Don't get me started on that :D Yes, it's a single o-ring which acts as seal and guide at once (made an extra guide ring to stabilize the clicker :rolleyes:). Nevertheless to answer your question: remove the screws from the slide cover, start the bike, lift the cover without raising the slide and see what it does! It wouldn't make a difference in idle quality on my bike so I assume the slide is sealing well enough at idle/low throttle.

Parts are on the way!

Michael
 
Thanks Michael.

Took the bike out for a 30km test run today. She used just under 3L which is on par for normal consumption. Fuelling is still not ideal, but I have a setting where I only have a little break up at smaller throttle openings. Not quite at idle, but just off it. Its most noticable in the lower gears where there isn't as much load on the engine. Very strong mid and seems to pull well towards WOT. No smoke or spooge when running the bike well, but I feel it will start to load up and spooge a bit if I granny it around off idle for too long. Its still very much a compromise between jetting for max grunt under load, or clean throttle application. Likely more noticable being a 250 too. It always seems if you try and get the hit away then the bike becomes a bit flat. Still some room for improvement, but I think I'm ahead of where I was.
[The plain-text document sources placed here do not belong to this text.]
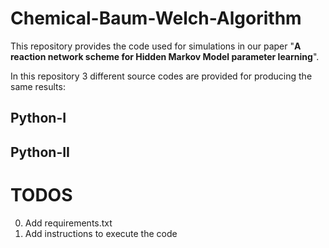 # Chemical-Baum-Welch-Algorithm

This repository provides the code used for simulations in our paper "**A reaction network scheme for Hidden Markov Model parameter learning**".

In this repository 3 different source codes are provided for producing the same results:
## Python-I


## Python-II


# TODOS

0. Add requirements.txt
1. Add instructions to execute the code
Do you notice your carb is very sensitive to engine temp?

I still have my A100 MR here. Not sure if I'll have a go at modding that or keeping it as a stock example.
 
The super small slide opening, high velocity, and super small opening at the base of the rod is very sensitive to this setting. The issue if you don't have the rod profile super dialed you can get the bike to idle nice but might have a huge bog as it is lean all of a sudden when you open the slide.
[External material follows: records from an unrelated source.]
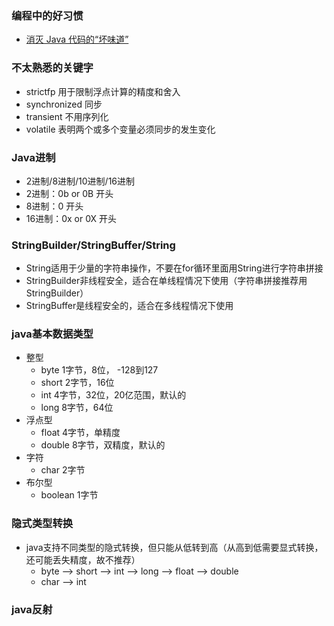 ### 编程中的好习惯
* [消灭 Java 代码的“坏味道”](https://blog.csdn.net/diaojin6880/article/details/102197388)

### 不太熟悉的关键字
* strictfp 用于限制浮点计算的精度和舍入
* synchronized 同步
* transient 不用序列化
* volatile 表明两个或多个变量必须同步的发生变化

### Java进制
* 2进制/8进制/10进制/16进制
* 2进制：0b or 0B 开头
* 8进制：0 开头
* 16进制：0x or 0X 开头

### StringBuilder/StringBuffer/String
* String适用于少量的字符串操作，不要在for循环里面用String进行字符串拼接
* StringBuilder非线程安全，适合在单线程情况下使用（字符串拼接推荐用StringBuilder）
* StringBuffer是线程安全的，适合在多线程情况下使用

### java基本数据类型
- 整型
    - byte 1字节，8位， -128到127
    - short 2字节，16位
    - int 4字节，32位，20亿范围，默认的
    - long 8字节，64位
- 浮点型
    - float 4字节，单精度
    - double 8字节，双精度，默认的
- 字符
    - char 2字节
- 布尔型
    - boolean 1字节

### 隐式类型转换
- java支持不同类型的隐式转换，但只能从低转到高（从高到低需要显式转换，还可能丢失精度，故不推荐）
    - byte --> short --> int --> long --> float --> double
    - char --> int

### java反射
This is spot on IMO and 100% applicable to the SC as well. Unfortunately APT doesn't offer a solution/option yet. As I wrote you, the new nozzle with tighter tolerances than the APT one hopefully works as well for you as it did for me in clearing up all the idle inconsistencies. The modified rod should take care of the lean bog after that. Not much more else we could do so lets keep the fingers crossed.

Michael
 
Still refining the process and testing the product. IMO this is a good if not great thing. While I bit the bullet and upgraded my cast order to the billet, the last 50 engine hours using it has been nothing but trouble. Mostly I was just unhappy with the fuelling stock, where it was always a compromise between an overly rich bottom end and strong mid, or a clean bottom and flat lean mid. Tried a few things along the way to address it, made some gains and then undid my good work too. Identified a few more issues along the way, but ultimately it seems the carb is very sensitive to internal tolerances and the slightest changes result in significant changes to the fuelling.

Nozzle position, break-in of the nozzle, float heights, hanging floats, sticking check valves, inconsistent metering rod grinds (inc the early ones which had the threads brazed on), the poor feel/enagagement/faults associated with the clicker assembly, the binding of the throttle spring during break-in.

Let APT take as long as they need to ensure the product meets tolerances, and will stay in tolerance. Its in everyones best interest.. including their own. When the carb runs well, its beaut! But when you spend more time dicking around with it than you did with your PWK... let's just say my SC is sitting on the bench now - until some updates are rolled out.